Task to complete - Your answer should be every line with the word "Calculate", copied from the data below.

Data for analysis -
################
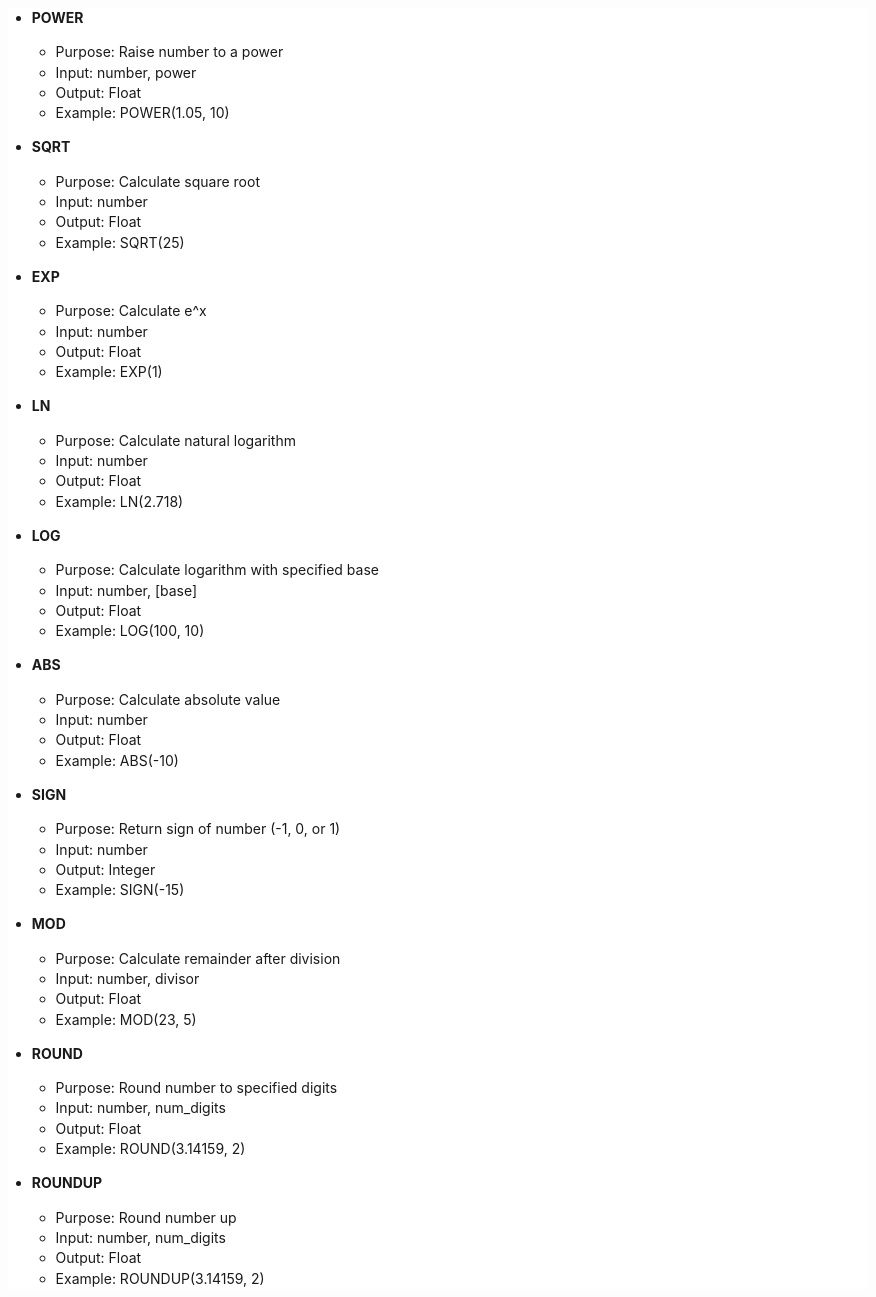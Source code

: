 - **POWER**
  - Purpose: Raise number to a power
  - Input: number, power
  - Output: Float
  - Example: POWER(1.05, 10)

- **SQRT**
  - Purpose: Calculate square root
  - Input: number
  - Output: Float
  - Example: SQRT(25)

- **EXP**
  - Purpose: Calculate e^x
  - Input: number
  - Output: Float
  - Example: EXP(1)

- **LN**
  - Purpose: Calculate natural logarithm
  - Input: number
  - Output: Float
  - Example: LN(2.718)

- **LOG**
  - Purpose: Calculate logarithm with specified base
  - Input: number, [base]
  - Output: Float
  - Example: LOG(100, 10)

- **ABS**
  - Purpose: Calculate absolute value
  - Input: number
  - Output: Float
  - Example: ABS(-10)

- **SIGN**
  - Purpose: Return sign of number (-1, 0, or 1)
  - Input: number
  - Output: Integer
  - Example: SIGN(-15)

- **MOD**
  - Purpose: Calculate remainder after division
  - Input: number, divisor
  - Output: Float
  - Example: MOD(23, 5)

- **ROUND**
  - Purpose: Round number to specified digits
  - Input: number, num_digits
  - Output: Float
  - Example: ROUND(3.14159, 2)

- **ROUNDUP**
  - Purpose: Round number up
  - Input: number, num_digits
  - Output: Float
  - Example: ROUNDUP(3.14159, 2)
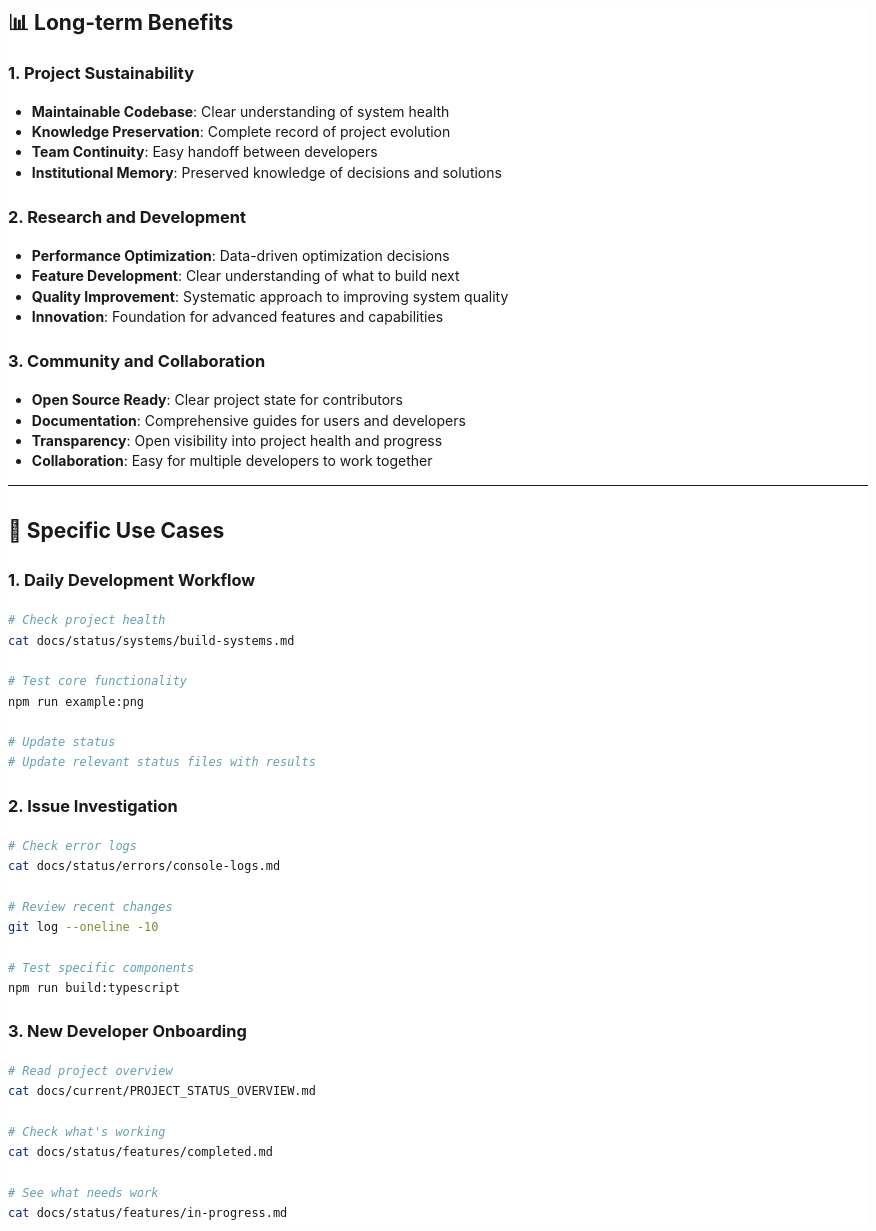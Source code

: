 ## 📊 **Long-term Benefits**

### **1. Project Sustainability**
- **Maintainable Codebase**: Clear understanding of system health
- **Knowledge Preservation**: Complete record of project evolution
- **Team Continuity**: Easy handoff between developers
- **Institutional Memory**: Preserved knowledge of decisions and solutions

### **2. Research and Development**
- **Performance Optimization**: Data-driven optimization decisions
- **Feature Development**: Clear understanding of what to build next
- **Quality Improvement**: Systematic approach to improving system quality
- **Innovation**: Foundation for advanced features and capabilities

### **3. Community and Collaboration**
- **Open Source Ready**: Clear project state for contributors
- **Documentation**: Comprehensive guides for users and developers
- **Transparency**: Open visibility into project health and progress
- **Collaboration**: Easy for multiple developers to work together

---

## 🎯 **Specific Use Cases**

### **1. Daily Development Workflow**
```bash
# Check project health
cat docs/status/systems/build-systems.md

# Test core functionality
npm run example:png

# Update status
# Update relevant status files with results
```

### **2. Issue Investigation**
```bash
# Check error logs
cat docs/status/errors/console-logs.md

# Review recent changes
git log --oneline -10

# Test specific components
npm run build:typescript
```

### **3. New Developer Onboarding**
```bash
# Read project overview
cat docs/current/PROJECT_STATUS_OVERVIEW.md

# Check what's working
cat docs/status/features/completed.md

# See what needs work
cat docs/status/features/in-progress.md
```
################
Exercise response -
  - Purpose: Calculate square root
  - Purpose: Calculate e^x
  - Purpose: Calculate natural logarithm
  - Purpose: Calculate logarithm with specified base
  - Purpose: Calculate absolute value
  - Purpose: Calculate remainder after division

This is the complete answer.